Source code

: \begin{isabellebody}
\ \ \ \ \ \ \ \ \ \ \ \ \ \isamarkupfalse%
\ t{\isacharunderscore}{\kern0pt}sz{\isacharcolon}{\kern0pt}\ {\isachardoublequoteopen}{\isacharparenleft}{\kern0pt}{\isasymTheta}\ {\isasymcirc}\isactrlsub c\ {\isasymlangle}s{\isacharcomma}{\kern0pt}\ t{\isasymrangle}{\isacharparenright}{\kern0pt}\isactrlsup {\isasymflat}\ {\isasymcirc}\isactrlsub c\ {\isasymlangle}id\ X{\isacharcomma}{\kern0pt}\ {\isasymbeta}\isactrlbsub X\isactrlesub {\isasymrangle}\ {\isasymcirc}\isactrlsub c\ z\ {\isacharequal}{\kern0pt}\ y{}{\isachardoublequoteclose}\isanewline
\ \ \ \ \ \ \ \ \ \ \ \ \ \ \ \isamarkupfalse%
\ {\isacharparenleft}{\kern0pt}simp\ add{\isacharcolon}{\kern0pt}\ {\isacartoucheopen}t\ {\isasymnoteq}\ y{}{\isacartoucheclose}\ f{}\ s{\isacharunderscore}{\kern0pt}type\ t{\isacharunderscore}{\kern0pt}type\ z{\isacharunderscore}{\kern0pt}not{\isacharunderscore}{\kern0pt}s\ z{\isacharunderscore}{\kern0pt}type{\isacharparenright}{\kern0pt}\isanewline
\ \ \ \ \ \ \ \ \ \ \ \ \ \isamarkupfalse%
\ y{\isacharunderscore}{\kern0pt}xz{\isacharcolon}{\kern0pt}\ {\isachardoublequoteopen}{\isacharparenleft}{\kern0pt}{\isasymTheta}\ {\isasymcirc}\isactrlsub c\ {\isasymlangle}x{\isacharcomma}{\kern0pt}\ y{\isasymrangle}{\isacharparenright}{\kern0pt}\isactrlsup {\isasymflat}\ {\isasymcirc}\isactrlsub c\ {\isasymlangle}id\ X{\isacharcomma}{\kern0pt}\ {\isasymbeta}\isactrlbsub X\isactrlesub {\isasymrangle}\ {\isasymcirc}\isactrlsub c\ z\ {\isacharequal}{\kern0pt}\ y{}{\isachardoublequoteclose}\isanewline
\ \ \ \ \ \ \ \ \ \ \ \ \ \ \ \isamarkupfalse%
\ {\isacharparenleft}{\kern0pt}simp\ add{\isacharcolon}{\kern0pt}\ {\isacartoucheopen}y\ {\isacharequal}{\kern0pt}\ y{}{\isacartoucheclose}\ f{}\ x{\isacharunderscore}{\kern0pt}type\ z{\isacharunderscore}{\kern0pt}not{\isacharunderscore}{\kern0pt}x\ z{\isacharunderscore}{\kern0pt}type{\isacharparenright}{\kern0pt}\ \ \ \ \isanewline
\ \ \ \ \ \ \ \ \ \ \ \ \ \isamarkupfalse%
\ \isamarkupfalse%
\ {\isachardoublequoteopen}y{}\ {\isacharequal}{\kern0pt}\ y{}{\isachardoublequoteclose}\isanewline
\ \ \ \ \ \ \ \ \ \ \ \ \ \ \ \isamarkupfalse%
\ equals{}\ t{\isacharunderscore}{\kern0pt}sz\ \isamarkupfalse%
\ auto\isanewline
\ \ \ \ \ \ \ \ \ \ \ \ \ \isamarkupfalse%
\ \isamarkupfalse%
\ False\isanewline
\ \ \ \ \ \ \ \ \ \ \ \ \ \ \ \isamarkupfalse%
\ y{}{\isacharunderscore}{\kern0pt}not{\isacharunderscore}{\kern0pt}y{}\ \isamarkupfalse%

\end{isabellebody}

####################

YOUR TASK:
For every line of the records that has the word "isabellebody" in it, make a copy.

RESULT OF THE TASK:
: \begin{isabellebody}
\end{isabellebody}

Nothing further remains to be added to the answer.